Sí, la esperanza estaba en un nuevo rey. No cualquier rey. El profeta Miqueas trajo la promesa de Dios de que vendría el que sería el Rey de Israel: «Tú, Belén Efrata, eres pequeña para estar entre las familias de Judá; pero de ti me saldrá el que será Señor en Israel. Sus orígenes se remontan al principio mismo, a los días de la eternidad» (Miqueas 5:2). Belén, la ciudad de David, estaba rodeada de amenazas de muerte y destrucción.
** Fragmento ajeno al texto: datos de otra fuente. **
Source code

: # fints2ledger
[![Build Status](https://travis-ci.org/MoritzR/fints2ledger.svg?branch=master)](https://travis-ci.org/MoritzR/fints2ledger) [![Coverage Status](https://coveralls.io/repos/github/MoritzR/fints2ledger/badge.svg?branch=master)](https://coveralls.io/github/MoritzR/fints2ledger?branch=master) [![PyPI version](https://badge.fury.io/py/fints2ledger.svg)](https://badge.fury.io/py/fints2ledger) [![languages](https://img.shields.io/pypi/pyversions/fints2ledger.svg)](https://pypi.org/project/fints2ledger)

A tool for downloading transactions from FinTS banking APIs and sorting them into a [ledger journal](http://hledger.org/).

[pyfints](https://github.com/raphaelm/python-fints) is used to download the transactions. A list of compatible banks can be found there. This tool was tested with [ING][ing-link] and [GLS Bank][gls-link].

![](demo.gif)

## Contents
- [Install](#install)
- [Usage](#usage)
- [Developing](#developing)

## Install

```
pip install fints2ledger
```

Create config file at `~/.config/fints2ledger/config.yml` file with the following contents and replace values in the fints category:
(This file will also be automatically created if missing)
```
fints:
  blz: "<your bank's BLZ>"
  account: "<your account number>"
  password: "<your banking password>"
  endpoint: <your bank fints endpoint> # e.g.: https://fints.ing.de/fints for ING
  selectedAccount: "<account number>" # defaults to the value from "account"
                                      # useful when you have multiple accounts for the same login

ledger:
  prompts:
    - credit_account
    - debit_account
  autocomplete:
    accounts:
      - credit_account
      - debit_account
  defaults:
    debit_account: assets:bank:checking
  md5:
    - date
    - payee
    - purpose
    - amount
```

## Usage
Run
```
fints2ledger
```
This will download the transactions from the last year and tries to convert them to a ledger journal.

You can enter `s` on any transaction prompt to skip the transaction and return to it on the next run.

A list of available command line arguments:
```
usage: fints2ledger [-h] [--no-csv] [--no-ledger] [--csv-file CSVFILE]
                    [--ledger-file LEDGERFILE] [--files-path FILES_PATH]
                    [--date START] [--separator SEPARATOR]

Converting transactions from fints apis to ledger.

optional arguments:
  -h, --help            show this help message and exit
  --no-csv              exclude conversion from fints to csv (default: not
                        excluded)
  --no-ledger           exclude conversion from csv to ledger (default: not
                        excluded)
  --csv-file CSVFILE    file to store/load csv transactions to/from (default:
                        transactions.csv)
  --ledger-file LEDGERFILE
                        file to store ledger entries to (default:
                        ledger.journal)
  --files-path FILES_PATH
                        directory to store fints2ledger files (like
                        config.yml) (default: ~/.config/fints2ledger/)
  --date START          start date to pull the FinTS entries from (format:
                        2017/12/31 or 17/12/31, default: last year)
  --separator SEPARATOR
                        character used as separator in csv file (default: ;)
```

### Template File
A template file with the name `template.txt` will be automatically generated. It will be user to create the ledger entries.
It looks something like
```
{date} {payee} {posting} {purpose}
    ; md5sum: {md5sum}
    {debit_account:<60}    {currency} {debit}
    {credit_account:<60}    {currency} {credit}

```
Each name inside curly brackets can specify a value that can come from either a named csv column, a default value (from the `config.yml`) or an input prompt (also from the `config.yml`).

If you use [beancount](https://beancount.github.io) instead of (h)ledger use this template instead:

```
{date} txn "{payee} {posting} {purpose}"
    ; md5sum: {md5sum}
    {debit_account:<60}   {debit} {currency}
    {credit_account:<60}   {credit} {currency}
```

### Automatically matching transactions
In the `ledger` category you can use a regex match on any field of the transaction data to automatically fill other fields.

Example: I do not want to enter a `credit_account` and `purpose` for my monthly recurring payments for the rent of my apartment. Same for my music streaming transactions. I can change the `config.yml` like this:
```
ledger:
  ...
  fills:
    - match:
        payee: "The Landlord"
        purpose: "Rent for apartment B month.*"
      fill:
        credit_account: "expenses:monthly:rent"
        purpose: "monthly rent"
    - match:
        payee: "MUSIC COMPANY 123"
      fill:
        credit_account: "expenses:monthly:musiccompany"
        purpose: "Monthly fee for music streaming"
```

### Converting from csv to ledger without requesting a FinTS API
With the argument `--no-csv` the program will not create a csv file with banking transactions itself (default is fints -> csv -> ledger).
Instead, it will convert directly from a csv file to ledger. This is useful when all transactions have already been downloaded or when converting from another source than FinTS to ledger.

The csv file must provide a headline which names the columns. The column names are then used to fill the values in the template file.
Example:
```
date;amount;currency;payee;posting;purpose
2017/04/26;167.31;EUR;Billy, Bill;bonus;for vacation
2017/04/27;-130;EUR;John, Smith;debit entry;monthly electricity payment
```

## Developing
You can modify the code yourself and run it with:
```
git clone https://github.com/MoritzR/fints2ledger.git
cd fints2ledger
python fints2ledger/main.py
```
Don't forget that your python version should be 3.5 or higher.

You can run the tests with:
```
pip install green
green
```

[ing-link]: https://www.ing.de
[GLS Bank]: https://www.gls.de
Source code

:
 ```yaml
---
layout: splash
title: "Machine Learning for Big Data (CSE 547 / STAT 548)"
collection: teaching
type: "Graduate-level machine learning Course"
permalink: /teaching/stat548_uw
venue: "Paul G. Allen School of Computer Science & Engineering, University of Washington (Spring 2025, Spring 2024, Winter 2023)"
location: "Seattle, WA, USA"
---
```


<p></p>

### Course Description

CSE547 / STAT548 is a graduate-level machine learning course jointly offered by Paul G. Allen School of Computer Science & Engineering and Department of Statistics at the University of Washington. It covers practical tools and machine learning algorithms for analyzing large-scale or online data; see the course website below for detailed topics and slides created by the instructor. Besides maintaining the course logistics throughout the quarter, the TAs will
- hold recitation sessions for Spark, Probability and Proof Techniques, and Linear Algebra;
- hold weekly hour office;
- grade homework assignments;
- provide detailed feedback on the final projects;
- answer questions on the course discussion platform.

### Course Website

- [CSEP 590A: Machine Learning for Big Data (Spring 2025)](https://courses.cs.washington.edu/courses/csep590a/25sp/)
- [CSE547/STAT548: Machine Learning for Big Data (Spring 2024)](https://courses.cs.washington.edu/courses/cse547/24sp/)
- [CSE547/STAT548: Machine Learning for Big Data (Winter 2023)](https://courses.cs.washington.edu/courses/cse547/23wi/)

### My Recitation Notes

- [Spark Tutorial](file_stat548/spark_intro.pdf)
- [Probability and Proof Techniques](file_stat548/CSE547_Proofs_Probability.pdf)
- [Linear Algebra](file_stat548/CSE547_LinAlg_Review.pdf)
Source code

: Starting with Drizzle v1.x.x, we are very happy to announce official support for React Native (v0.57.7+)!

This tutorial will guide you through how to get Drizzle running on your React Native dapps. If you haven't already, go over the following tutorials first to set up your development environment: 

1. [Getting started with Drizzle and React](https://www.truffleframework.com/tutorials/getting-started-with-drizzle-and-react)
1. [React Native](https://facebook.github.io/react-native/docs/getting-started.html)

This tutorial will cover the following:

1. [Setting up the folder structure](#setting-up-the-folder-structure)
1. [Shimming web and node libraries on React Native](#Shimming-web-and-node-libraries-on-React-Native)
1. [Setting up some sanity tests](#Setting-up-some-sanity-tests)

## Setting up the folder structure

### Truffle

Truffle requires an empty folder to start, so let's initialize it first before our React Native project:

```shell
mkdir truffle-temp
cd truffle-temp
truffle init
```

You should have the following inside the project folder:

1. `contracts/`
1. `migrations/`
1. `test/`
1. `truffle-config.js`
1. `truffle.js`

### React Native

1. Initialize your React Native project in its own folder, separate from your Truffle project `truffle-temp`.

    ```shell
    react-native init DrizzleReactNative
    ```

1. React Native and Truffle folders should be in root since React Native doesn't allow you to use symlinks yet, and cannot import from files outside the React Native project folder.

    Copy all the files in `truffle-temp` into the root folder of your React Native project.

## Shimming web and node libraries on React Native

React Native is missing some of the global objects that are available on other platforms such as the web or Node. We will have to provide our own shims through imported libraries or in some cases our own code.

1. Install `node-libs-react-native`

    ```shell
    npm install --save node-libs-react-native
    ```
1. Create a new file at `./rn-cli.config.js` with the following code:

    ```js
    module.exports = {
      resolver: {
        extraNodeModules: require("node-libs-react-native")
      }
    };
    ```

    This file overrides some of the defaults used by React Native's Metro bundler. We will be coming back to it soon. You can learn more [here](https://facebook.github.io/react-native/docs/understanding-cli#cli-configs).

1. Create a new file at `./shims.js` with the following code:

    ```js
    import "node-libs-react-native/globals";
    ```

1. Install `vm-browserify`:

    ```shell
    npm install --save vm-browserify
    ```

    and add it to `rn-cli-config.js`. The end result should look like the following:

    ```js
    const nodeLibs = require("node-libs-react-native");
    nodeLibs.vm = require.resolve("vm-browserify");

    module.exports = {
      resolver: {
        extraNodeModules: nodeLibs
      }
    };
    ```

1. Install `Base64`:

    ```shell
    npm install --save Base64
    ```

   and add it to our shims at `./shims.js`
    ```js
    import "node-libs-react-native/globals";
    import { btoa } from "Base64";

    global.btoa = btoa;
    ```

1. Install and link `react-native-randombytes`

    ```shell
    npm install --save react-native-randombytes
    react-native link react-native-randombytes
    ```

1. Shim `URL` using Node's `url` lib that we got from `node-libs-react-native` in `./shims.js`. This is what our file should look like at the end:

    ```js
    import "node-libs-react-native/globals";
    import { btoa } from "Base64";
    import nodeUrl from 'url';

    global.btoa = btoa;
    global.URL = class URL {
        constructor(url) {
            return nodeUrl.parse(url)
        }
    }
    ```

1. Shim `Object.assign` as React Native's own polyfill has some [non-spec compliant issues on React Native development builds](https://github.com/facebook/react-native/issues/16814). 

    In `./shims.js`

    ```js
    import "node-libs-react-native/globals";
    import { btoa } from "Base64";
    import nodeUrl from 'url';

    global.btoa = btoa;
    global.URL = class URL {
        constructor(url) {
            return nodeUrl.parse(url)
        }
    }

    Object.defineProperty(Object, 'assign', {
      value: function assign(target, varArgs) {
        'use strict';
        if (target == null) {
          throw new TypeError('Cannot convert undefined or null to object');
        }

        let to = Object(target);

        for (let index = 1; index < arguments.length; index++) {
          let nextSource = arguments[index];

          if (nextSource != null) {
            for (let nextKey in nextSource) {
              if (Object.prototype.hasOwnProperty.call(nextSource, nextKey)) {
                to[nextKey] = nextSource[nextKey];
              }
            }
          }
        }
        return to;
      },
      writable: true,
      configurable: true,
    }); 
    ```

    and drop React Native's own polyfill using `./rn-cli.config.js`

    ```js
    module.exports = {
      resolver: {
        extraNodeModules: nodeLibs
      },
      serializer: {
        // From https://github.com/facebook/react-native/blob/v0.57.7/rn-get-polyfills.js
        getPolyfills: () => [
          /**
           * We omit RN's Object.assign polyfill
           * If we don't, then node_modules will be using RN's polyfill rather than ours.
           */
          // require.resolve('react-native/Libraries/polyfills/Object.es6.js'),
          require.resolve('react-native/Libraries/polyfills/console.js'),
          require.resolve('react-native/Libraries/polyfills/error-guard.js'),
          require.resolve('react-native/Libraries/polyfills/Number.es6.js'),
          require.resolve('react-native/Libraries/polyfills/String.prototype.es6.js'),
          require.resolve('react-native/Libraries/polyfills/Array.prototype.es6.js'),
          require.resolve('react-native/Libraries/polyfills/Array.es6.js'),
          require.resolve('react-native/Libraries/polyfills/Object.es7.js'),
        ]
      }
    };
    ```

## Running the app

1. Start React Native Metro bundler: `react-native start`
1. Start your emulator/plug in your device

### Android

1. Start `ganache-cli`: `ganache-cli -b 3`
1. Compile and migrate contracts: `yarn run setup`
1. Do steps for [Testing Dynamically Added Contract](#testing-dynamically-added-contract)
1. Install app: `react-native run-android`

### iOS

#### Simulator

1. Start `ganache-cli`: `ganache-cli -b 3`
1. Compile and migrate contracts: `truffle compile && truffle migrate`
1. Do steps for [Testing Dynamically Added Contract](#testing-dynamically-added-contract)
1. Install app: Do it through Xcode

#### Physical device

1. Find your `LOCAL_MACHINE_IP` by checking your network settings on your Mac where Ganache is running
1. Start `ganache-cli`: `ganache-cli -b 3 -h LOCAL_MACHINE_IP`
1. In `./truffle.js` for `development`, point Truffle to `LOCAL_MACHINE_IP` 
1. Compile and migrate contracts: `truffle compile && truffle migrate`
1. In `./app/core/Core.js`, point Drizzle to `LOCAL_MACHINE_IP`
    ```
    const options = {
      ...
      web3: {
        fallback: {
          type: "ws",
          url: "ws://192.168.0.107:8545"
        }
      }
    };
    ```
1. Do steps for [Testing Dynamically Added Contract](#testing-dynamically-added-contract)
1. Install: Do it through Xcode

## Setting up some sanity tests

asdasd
Y desde allí vendría el Rey, el Salvador de Israel y de toda la humanidad.
En los cielos de Belén brillaba la estrella, mostrando el camino a los Magos que vinieron de lejos a adorar al gran Rey, enviado por Dios al mundo. Un rey humano y divino. Dios y el hombre en uno solo Jesús. No falló y fue fiel en todo momento a la voluntad de su Padre.
Jesús llegó a Jerusalén montado en un burro. Y los enemigos incluso celebraron su muerte. Sin embargo, él era el rey prometido por Miqueas, el rey victorioso que traería esperanza a todo el mundo. Y, de hecho, venció, saliendo victorioso de la tumba.
De Belén vino un rey muy poderoso. A Dios le gusta sorprender convirtiendo lo pequeño en algo importante. Hizo esto con cada uno de nosotros el día de nuestro bautismo. Somos pecadores débiles transformados por Dios en hijos importantes del Señor.
𝐎𝐫𝐞𝐦𝐨𝐬: ¡Viva el Rey eterno, Jesús! Ven a gobernar mi vida y mi corazón. En tu nombre. Amén.